Kitty – the demand for learning analytics is going to drive the need to understand how to safeguard and treat types of data where governance has not matured. Yale has developed a provostial data governance group with the Library, faculty, etc. There’s a smaller group that deals with identity data.
Standards and Tools
REST, JSON, SCIM, Swagger, RAML – Keith Hazelton, Wisconsin Madison
- Internet2 TIER and the API / Data Model Question – redrawing functional boundaries, refining the interfaces.
- The one big gap in open source id management space is the entity registry space.
- Goal is to enable IAM infrastructure mashups – (homegrown, TIER, commercial)
- In TIER starting from the infrastructure layer – APIs being built for developers building TIER applications.

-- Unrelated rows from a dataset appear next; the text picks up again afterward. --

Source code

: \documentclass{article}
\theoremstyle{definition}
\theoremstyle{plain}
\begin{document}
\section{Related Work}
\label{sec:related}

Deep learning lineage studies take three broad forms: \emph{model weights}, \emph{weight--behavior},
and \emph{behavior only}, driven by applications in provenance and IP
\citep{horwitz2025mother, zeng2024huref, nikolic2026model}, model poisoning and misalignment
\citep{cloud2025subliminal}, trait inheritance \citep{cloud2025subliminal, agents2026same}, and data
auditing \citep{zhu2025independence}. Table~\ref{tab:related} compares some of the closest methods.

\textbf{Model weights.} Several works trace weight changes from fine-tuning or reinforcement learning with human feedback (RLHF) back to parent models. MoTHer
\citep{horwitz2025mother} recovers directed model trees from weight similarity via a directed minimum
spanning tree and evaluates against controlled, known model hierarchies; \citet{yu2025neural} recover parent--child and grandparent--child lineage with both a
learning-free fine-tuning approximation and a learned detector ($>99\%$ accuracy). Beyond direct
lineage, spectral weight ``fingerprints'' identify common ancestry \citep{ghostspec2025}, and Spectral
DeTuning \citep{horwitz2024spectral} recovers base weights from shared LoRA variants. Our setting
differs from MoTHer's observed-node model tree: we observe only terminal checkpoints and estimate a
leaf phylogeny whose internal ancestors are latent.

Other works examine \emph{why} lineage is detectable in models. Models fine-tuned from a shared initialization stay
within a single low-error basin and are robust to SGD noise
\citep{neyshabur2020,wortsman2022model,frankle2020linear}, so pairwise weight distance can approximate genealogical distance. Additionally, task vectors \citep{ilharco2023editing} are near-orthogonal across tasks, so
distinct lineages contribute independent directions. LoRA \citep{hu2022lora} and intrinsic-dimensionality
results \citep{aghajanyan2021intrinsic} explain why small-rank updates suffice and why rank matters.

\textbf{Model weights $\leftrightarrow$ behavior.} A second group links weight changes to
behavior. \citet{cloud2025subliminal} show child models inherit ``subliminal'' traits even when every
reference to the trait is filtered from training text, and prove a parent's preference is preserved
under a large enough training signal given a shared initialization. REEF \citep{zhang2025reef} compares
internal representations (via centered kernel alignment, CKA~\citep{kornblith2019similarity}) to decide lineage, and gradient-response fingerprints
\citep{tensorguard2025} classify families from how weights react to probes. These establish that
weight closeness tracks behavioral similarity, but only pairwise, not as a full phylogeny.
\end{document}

- APIs and Data structures – SQL or noSQL? Can we achieve non-breaking extensibility in data objects?
- Entity representations in event-driven messaging and push/pull REST APIs. How different should data look if it’s a message rather than a response? Should they look any different? When is one appropriate and not the other?
- REST-ful beats REST-less for loose coupling: implementation language agnostic; better for user-centric design
- JSON – is XML’s bad rap deserved or not? JSON adopting more of XMLs functions.
- SCIM: A standard for cloud-era Provisioning: Design centered for provisioning into the cloud. TIER has settled on use of SCIM where it fits – resource types of user and group. Where it doesn’t, extend using SCIM mechanisms. Think twice before doing RPC-like things.
- Representing APIs with Swagger 2 (now Open API) – decided it’s normative.